Si le monopole était retiré à la Française des Jeux, il se créerait immédiatement d'autres jeux de tirage privés ressemblant à Euro Millions, qui reverseraient nettement plus que 50% des mises aux joueurs, et il est probable que cela attirerait des joueurs supplémentaires. Serait-ce une bonne chose ? En tout cas, il serait naïf de croire que le système actuel « préserve » les Français du vice en laissant à une institution publique le monopole des jeux de tirage. Nous voyons en effet que les états ne peuvent pas résister à la tentation de maximiser cette recette fiscale politiquement indolore. Et pour ce faire, ils ont compris que les jeux à méga-cagnottes, ayant un niveau de risque élevé, sont ceux qui présentent le meilleur rendement.

Faut-il jouer ?

Le nombre de joueurs aux derniers tirages a cru régulièrement avec le montant du jackpot comme le montre le graphique suivant :







Rappelons de façon très schématique la règle de répartition des gains à Euro Millions pour comprendre comment le jackpot est calculé :

- 50% des mises du tour sont prélevées par la Française des Jeux ;

- 31% des mises du tour sont distribuées aux gagnants des rangs 2 à 12 du même tour ;

- si il y a un ou plusieurs gagnans au rang 1, il(s) remporte(nt) la cagnotte plus 11% des mises du tour ;

- sinon, ces 11% et la cagnotte constituent la cagnotte du tour suivant ;

- quoi qu’il arrive, les 8% restants sont affectés à la cagnotte du tour suivant.
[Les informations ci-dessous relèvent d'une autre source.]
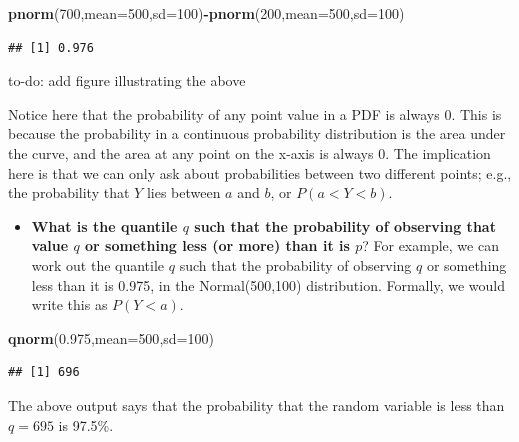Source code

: \documentclass[12pt,]{krantz}
\makeatletter
\newenvironment{Shaded}{\begin{snugshade}}{\end{snugshade}}
\newcommand{\KeywordTok}[1]{\textcolor[rgb]{0.13,0.29,0.53}{\textbf{#1}}}
\newcommand{\DataTypeTok}[1]{\textcolor[rgb]{0.13,0.29,0.53}{#1}}
\newcommand{\DecValTok}[1]{\textcolor[rgb]{0.00,0.00,0.81}{#1}}
\newcommand{\FloatTok}[1]{\textcolor[rgb]{0.00,0.00,0.81}{#1}}
\newcommand{\OperatorTok}[1]{\textcolor[rgb]{0.81,0.36,0.00}{\textbf{#1}}}
\newcommand{\NormalTok}[1]{#1}
\providecommand{\tightlist}{%
  \setlength{\itemsep}{0pt}\setlength{\parskip}{0pt}}
\newenvironment{kframe}{%
\medskip{}
\setlength{\fboxsep}{.8em}
 \def\at@end@of@kframe{}%
 \ifinner\ifhmode%
  \def\at@end@of@kframe{\end{minipage}}%
  \begin{minipage}{\columnwidth}%
 \fi\fi%
 \def\FrameCommand##1{\hskip\@totalleftmargin \hskip-\fboxsep
 \colorbox{shadecolor}{##1}\hskip-\fboxsep
     \hskip-\linewidth \hskip-\@totalleftmargin \hskip\columnwidth}%
 \MakeFramed {\advance\hsize-\width
   \@totalleftmargin\z@ \linewidth\hsize
   \@setminipage}}%
 {\par\unskip\endMakeFramed%
 \at@end@of@kframe}
\newenvironment{rmdblock}[1]
  {
  \begin{itemize}
  \renewcommand{\labelitemi}{
    \raisebox{-.7\height}[0pt][0pt]{
      {\setkeys{Gin}{width=3em,keepaspectratio}\texttt{[image: images/\#1]}}
    }
  }
  \setlength{\fboxsep}{1em}
  \begin{kframe}
  \item
  }
  {
  \end{kframe}
  \end{itemize}
  }
\newenvironment{rmdnote}
  {\begin{rmdblock}{note}}
  {\end{rmdblock}}
\theoremstyle{definition}
\theoremstyle{definition}
\theoremstyle{definition}
\theoremstyle{remark}
\makeatother
\begin{document}
\begin{Shaded}
\begin{Highlighting}[]
\KeywordTok{pnorm}\NormalTok{(}\DecValTok{700}\NormalTok{,}\DataTypeTok{mean=}\DecValTok{500}\NormalTok{,}\DataTypeTok{sd=}\DecValTok{100}\NormalTok{)}\OperatorTok{-}\KeywordTok{pnorm}\NormalTok{(}\DecValTok{200}\NormalTok{,}\DataTypeTok{mean=}\DecValTok{500}\NormalTok{,}\DataTypeTok{sd=}\DecValTok{100}\NormalTok{)}
\end{Highlighting}
\end{Shaded}

\begin{verbatim}
## [1] 0.976
\end{verbatim}

\begin{rmdnote} to-do: add figure illustrating the above
\end{rmdnote}

Notice here that the probability of any point value in a PDF is always
\(0\). This is because the probability in a continuous probability
distribution is the area under the curve, and the area at any point on
the x-axis is always \(0\). The implication here is that we can only ask
about probabilities between two different points; e.g., the probability
that \(Y\) lies between \(a\) and \(b\), or \(P(a<Y<b)\).

\begin{itemize}
\tightlist
\item
  \textbf{What is the quantile \(q\) such that the probability of
  observing that value \(q\) or something less (or more) than it is
  \(p\)}? For example, we can work out the quantile \(q\) such that the
  probability of observing \(q\) or something less than it is 0.975, in
  the Normal(500,100) distribution. Formally, we would write this as
  \(P(Y<a)\).
\end{itemize}

\begin{Shaded}
\begin{Highlighting}[]
\KeywordTok{qnorm}\NormalTok{(}\FloatTok{0.975}\NormalTok{,}\DataTypeTok{mean=}\DecValTok{500}\NormalTok{,}\DataTypeTok{sd=}\DecValTok{100}\NormalTok{)}
\end{Highlighting}
\end{Shaded}

\begin{verbatim}
## [1] 696
\end{verbatim}

The above output says that the probability that the random variable is
less than \(q=695\) is 97.5\%.
\end{document}

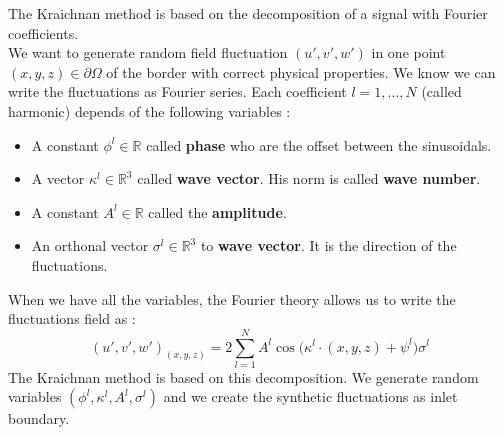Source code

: The Kraichnan method is based on the decomposition of a signal with Fourier coefficients.\\
We want to generate random field fluctuation $(u',v',w')$ in one point $(x,y,z) \in \partial \Omega$ of the border with correct physical properties. We know we can write the fluctuations as Fourier series. Each coefficient $l = 1, \hdots, N$ (called harmonic) depends of the following variables :
\begin{itemize}
    \item A constant $\phi^l \in \mathbb{R}$ called \textbf{phase} who are the offset between the sinusoidals.
    \item A vector $\kappa^l \in \mathbb{R}^3$ called \textbf{wave vector}. His norm is called \textbf{wave number}.
    \item A constant $A^l \in \mathbb{R}$ called the \textbf{amplitude}.
    \item An orthonal vector $\sigma^l \in \mathbb{R}^3$ to \textbf{wave vector}. It is the direction of the fluctuations.
\end{itemize}
When we have all the variables, the Fourier theory allows us to write the fluctuations field as :
\[
(u',v',w')_{(x,y,z)} = 2\sum_{l=1}^{N} A^l \cos\big(\kappa^l \cdot (x,y,z)+ \psi^l \big) \sigma^l
\]
The Kraichnan method is based on this decomposition. We generate random variables $(\phi^l, \kappa^l, A^l, \sigma^l)$ and we create the synthetic fluctuations as inlet boundary. 

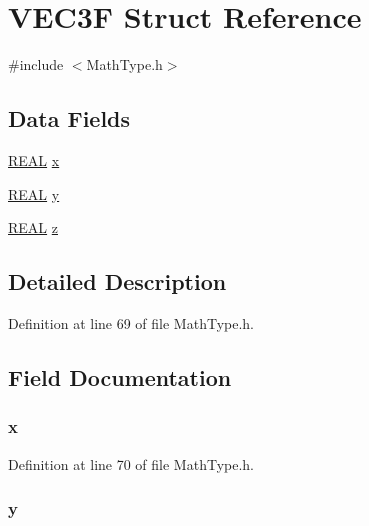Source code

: \hypertarget{struct_v_e_c3_f}{\section{V\-E\-C3\-F Struct Reference}
\label{struct_v_e_c3_f}
}


{\ttfamily \#include $<$Math\-Type.\-h$>$}

\subsection*{Data Fields}
\begin{DoxyCompactItemize}
\item 
\hyperlink{_math_type_8h_a5821460e95a0800cf9f24c38915cbbde}{R\-E\-A\-L} \hyperlink{struct_v_e_c3_f_ad14343030eb6dd7eb6a9c8b4c52fecb0}{x}
\item 
\hyperlink{_math_type_8h_a5821460e95a0800cf9f24c38915cbbde}{R\-E\-A\-L} \hyperlink{struct_v_e_c3_f_a1aa467ce26c2e3301d0b78836e30cab0}{y}
\item 
\hyperlink{_math_type_8h_a5821460e95a0800cf9f24c38915cbbde}{R\-E\-A\-L} \hyperlink{struct_v_e_c3_f_a9195b0e2ec564479b8a02cc3357410b7}{z}
\end{DoxyCompactItemize}


\subsection{Detailed Description}


Definition at line 69 of file Math\-Type.\-h.



\subsection{Field Documentation}
\hypertarget{struct_v_e_c3_f_ad14343030eb6dd7eb6a9c8b4c52fecb0}{
\subsubsection[{x}]{ x}}\label{struct_v_e_c3_f_ad14343030eb6dd7eb6a9c8b4c52fecb0}


Definition at line 70 of file Math\-Type.\-h.

\hypertarget{struct_v_e_c3_f_a1aa467ce26c2e3301d0b78836e30cab0}{
\subsubsection[{y}]{ y}}\label{struct_v_e_c3_f_a1aa467ce26c2e3301d0b78836e30cab0}


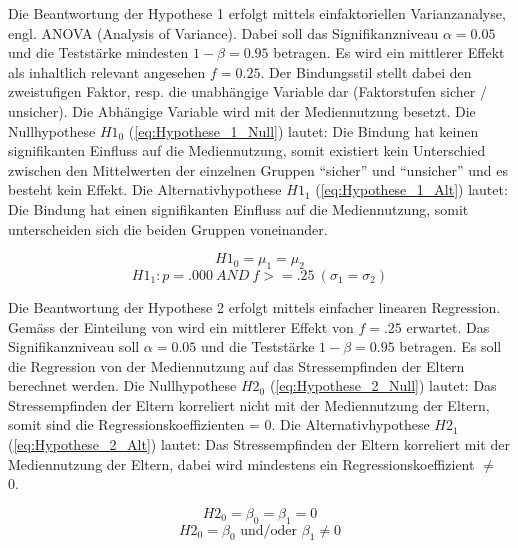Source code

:Die Beantwortung der Hypothese 1 erfolgt mittels einfaktoriellen Varianzanalyse, engl. ANOVA (Analysis of Variance). Dabei soll das Signifikanzniveau $\alpha=0.05$ und die Teststärke mindesten $1-\beta=0.95$ betragen. Es wird ein mittlerer Effekt \cite{Cohen1988a} als inhaltlich relevant angesehen $f = 0.25$. Der Bindungsstil stellt dabei den zweistufigen Faktor, resp. die unabhängige Variable dar (Faktorstufen sicher / unsicher). Die Abhängige Variable wird mit der Mediennutzung besetzt. Die Nullhypothese $H1_{0}$ (\ref{eq:Hypothese_1_Null}) lautet: Die Bindung hat keinen signifikanten Einfluss auf die Mediennutzung, somit existiert kein Unterschied zwischen den Mittelwerten der einzelnen Gruppen \enquote{sicher} und \enquote{unsicher} und es besteht kein Effekt. Die Alternativhypothese $H1_{1}$ (\ref{eq:Hypothese_1_Alt})  lautet: Die Bindung hat einen signifikanten Einfluss auf die Mediennutzung, somit unterscheiden sich die beiden Gruppen voneinander.

\begin{equation}\label{eq:Hypothese_1_Null}
    H1_{0} = \mu_1 = \mu_2
\end{equation}
\begin{equation}\label{eq:Hypothese_1_Alt}
    H1_{1}:p=.000 ~ AND ~ f>=.25~ (\sigma_1 = \sigma_2)
\end{equation}

Die Beantwortung der Hypothese 2 erfolgt mittels einfacher linearen Regression. Gemäss der Einteilung von  wird ein mittlerer Effekt von $f=.25$ erwartet. Das Signifikanzniveau soll $\alpha=0.05$ und die Teststärke $1-\beta=0.95$ betragen. Es soll die Regression von der Mediennutzung auf das Stressempfinden der Eltern berechnet werden. Die Nullhypothese $H2_{0}$ (\ref{eq:Hypothese_2_Null}) lautet: Das Stressempfinden der Eltern korreliert nicht  mit der Mediennutzung der Eltern, somit sind die Regressionskoeffizienten = 0. Die Alternativhypothese $H2_{1}$ (\ref{eq:Hypothese_2_Alt}) lautet: Das Stressempfinden der Eltern korreliert mit der Mediennutzung der Eltern, dabei wird mindestens ein Regressionskoeffizient $\neq$ 0.

\begin{equation}\label{eq:Hypothese_2_Null}
    H2_{0}=\beta_0 = \beta_1 = 0
\end{equation}
\begin{equation}\label{eq:Hypothese_2_Alt}
    H2_{0}=\beta_0 \text{ und/oder } \beta_1 \neq 0
\end{equation}

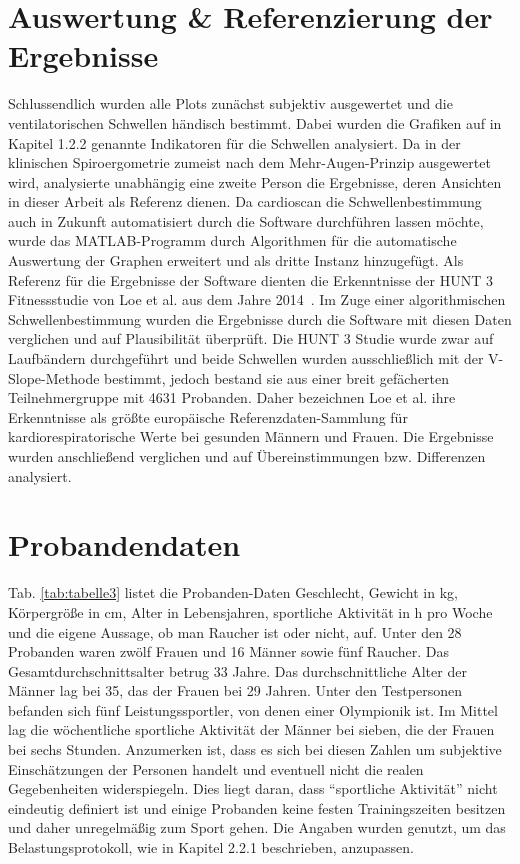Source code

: \section{Auswertung \& Referenzierung der Ergebnisse}

Schlussendlich wurden alle Plots zunächst subjektiv ausgewertet und die ventilatorischen Schwellen händisch bestimmt. Dabei wurden die Grafiken auf in Kapitel 1.2.2 genannte Indikatoren für die Schwellen analysiert. Da in der klinischen Spiroergometrie zumeist nach dem Mehr-Augen-Prinzip ausgewertet wird, analysierte unabhängig eine zweite Person die Ergebnisse, deren Ansichten in dieser Arbeit als Referenz dienen. Da cardioscan die Schwellenbestimmung auch in Zukunft automatisiert durch die Software durchführen lassen möchte, wurde das MATLAB-Programm durch Algorithmen für die automatische Auswertung der Graphen erweitert und als dritte Instanz hinzugefügt. Als Referenz für die Ergebnisse der Software dienten die Erkenntnisse der HUNT 3 Fitnessstudie von Loe et al. aus dem Jahre 2014~\cite{Loe.2014}. Im Zuge einer algorithmischen Schwellenbestimmung wurden die Ergebnisse durch die Software mit diesen Daten verglichen und auf Plausibilität überprüft. Die HUNT 3 Studie wurde zwar auf Laufbändern durchgeführt und beide Schwellen wurden ausschließlich mit der V-Slope-Methode bestimmt, jedoch bestand sie aus einer breit gefächerten Teilnehmergruppe mit 4631 Probanden. Daher bezeichnen Loe et al. ihre Erkenntnisse als größte europäische Referenzdaten-Sammlung für kardiorespiratorische Werte bei gesunden Männern und Frauen. Die Ergebnisse wurden anschließend verglichen und auf Übereinstimmungen bzw. Differenzen analysiert.

\section{Probandendaten}

Tab. \ref{tab:tabelle3} listet die Probanden-Daten Geschlecht, Gewicht in \si{\kilogram}, Körpergröße in \si{\centi\metre}, Alter in Lebensjahren, sportliche Aktivität in \si{\hour} pro Woche und die eigene Aussage, ob man Raucher ist oder nicht, auf. Unter den 28 Probanden waren zwölf Frauen und 16 Männer sowie fünf Raucher. Das Gesamtdurchschnittsalter betrug 33 Jahre. Das durchschnittliche Alter der Männer lag bei 35, das der Frauen bei 29 Jahren. Unter den Testpersonen befanden sich fünf Leistungssportler, von denen einer Olympionik ist. Im Mittel lag die wöchentliche sportliche Aktivität der Männer bei sieben, die der Frauen bei sechs Stunden. Anzumerken ist, dass es sich bei diesen Zahlen um subjektive Einschätzungen der Personen handelt und eventuell nicht die realen Gegebenheiten widerspiegeln. Dies liegt daran, dass "`sportliche Aktivität"' nicht eindeutig definiert ist und einige Probanden keine festen Trainingszeiten besitzen und daher unregelmäßig zum Sport gehen. Die Angaben wurden genutzt, um das Belastungsprotokoll, wie in Kapitel 2.2.1 beschrieben, anzupassen.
Entre le 21 octobre 2005 et le 27 janvier 2006, il y a eu onze tirages sans gagnant au rang 1. En conséquence, la cagnotte initiale de 15 millions d’euros a été complétée à chaque tour et on arrive aujourd’hui à une cagnotte de 152 millions d’euros. Le jackpot affiché de 183 millions d'euros correspond à une estimation des gains – y compris la cagnotte – au cas où il y aurait un ou plusieurs gagnants de rang 1.

Il y a eu 115 millions de grilles jouées au dernier tirage, et l’attrait de la nouvelle cagnotte record va probablement augmenter encore ce chiffre. Faisons l’hypothèse qu’il y aura 140 millions de grilles jouées Vendredi prochain. La probabilité pour qu’il y ait un gagnant de rang 1 est de l’ordre de deux chances sur trois. Il est donc intéressant de regarder les deux scénarios.

Si il y a un ou plusieurs gagnants de rang 1, l’espérance de gain correspond au pourcentage des mises redistribuées au même tour plus l’espérance de gain de la cagnotte. Pour une grille à deux euros, cela donne :

- part des mises redistribuées aux gagnants des rangs 2 à 12 : 31% soit 0,62€

- part des mises redistribuées au(x) gagnant(s) de rang 1 : 11% soit 0,22€

- cagnotte : 152 millions d’euros / 140 millions de grilles = 1,09€

On voit donc que l’espérance de gain conditionnelle en cas de gagnant(s) au rang 1 est de 0,62 + 0,22 + 1,09 = 1,93€.

Si il n’y a pas de gagnant de rang 1, l’espérance de gain sera de 0,62€ seulement. Dans les deux cas, on voit que l’espérance de gain d’un ticket payé 2 euros reste inférieure à ce montant malgré l’immense cagnotte.

Notons que le règlement du jeu Euro Millions prévoit qu’il peut y avoir au maximum douze jeux successifs sans gagnant de rang 1. Au treizième jeu dans ce cas, les gains du rang 1 sont répartis entre les gagnants de rang 2 et la cagnotte n’est pas reportée une treizième fois. Cela se produira le 10 février si il n’y a pas de gagnant de rang 1 le 3 février.

1 commentaire:

Anonyme a dit…

"Tout ce que l'on peut dire de cette cagnotte, c'est que les participants aux jeux de tirage ont une attirance pour le risque."
Je pense au contraire que l'immense majorité des joueurs n'a absolument aucune idée de la véritable espérance de gain. Ce n'est donc pas le risque qui les attirent mais le montant de la cagnotte.